- [Required action]: Each line in the entries that has the word "calculados" has to be copied.

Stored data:
------------------------------------

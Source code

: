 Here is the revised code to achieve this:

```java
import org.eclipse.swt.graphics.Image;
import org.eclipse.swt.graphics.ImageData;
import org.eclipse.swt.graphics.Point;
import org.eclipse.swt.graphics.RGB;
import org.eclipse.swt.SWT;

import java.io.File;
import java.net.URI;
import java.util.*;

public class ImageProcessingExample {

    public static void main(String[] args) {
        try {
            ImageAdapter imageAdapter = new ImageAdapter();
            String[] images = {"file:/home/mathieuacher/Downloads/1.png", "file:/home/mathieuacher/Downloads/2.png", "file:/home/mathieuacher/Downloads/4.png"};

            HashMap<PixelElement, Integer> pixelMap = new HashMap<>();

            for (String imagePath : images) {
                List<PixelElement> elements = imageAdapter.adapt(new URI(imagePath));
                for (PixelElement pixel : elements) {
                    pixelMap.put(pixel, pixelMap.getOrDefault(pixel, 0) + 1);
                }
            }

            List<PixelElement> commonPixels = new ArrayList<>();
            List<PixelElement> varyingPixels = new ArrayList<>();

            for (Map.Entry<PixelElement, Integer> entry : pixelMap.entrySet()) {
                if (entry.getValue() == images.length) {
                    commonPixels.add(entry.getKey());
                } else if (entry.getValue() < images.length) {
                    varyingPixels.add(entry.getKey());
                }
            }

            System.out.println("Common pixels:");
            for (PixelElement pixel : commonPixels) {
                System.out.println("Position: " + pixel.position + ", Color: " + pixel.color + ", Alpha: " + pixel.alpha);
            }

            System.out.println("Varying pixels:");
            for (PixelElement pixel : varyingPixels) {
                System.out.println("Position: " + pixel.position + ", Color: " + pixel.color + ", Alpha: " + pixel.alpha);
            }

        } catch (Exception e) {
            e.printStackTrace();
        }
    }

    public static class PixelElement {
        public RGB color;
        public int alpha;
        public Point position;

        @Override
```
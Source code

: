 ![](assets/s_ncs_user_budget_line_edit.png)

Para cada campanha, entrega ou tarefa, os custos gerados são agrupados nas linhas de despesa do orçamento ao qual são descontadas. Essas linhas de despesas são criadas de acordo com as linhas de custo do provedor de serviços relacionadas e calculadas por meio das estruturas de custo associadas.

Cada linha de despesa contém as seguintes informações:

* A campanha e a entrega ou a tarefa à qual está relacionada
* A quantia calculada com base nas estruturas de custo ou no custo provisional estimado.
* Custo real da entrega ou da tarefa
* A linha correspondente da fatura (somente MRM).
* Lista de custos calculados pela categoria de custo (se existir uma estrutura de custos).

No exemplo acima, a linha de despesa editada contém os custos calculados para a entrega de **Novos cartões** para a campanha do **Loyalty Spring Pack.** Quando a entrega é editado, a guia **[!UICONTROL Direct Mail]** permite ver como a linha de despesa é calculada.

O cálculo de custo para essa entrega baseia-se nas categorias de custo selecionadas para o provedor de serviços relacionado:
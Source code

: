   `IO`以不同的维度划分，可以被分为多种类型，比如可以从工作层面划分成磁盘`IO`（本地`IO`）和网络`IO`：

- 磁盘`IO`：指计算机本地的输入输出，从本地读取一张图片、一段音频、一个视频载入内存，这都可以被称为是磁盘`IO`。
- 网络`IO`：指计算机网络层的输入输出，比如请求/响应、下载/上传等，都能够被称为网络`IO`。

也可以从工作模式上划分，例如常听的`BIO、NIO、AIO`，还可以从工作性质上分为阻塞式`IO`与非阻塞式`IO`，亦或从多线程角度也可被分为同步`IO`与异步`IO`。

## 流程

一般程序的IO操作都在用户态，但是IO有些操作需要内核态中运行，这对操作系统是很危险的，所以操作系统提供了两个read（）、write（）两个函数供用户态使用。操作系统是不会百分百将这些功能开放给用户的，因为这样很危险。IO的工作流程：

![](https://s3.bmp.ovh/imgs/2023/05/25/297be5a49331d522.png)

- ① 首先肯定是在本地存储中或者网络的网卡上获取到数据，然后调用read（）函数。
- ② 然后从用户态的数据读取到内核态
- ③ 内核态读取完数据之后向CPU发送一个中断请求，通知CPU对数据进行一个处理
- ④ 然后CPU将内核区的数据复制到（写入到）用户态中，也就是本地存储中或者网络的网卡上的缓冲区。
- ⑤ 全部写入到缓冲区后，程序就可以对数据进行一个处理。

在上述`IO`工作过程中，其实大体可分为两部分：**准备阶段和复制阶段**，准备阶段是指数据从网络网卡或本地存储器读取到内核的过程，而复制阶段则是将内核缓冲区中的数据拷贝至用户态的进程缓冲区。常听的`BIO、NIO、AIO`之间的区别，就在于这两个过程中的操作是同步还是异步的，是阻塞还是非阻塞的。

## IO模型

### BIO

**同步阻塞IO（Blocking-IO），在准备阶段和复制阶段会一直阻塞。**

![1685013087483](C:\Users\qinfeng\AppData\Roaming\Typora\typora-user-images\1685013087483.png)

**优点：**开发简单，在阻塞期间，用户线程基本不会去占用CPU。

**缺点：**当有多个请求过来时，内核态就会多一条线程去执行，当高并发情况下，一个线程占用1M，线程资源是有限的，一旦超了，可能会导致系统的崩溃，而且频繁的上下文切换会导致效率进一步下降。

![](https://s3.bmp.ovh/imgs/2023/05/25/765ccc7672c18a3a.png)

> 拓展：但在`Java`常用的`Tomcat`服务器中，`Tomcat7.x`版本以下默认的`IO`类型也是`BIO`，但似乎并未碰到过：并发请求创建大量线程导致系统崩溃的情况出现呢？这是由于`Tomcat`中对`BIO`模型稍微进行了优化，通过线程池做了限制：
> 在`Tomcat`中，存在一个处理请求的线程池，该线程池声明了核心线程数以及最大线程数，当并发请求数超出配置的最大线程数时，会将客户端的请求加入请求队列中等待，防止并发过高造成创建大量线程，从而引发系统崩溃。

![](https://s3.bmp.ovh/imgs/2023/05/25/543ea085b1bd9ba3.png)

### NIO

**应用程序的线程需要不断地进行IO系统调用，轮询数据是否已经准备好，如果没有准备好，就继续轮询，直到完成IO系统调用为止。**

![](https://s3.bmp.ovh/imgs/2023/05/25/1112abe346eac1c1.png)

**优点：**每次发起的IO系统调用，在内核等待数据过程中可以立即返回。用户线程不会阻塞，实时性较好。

------------------------------------

- [Your solution]:
* Lista de custos calculados pela categoria de custo (se existir uma estrutura de custos).
No exemplo acima, a linha de despesa editada contém os custos calculados para a entrega de **Novos cartões** para a campanha do **Loyalty Spring Pack.** Quando a entrega é editado, a guia **[!UICONTROL Direct Mail]** permite ver como a linha de despesa é calculada.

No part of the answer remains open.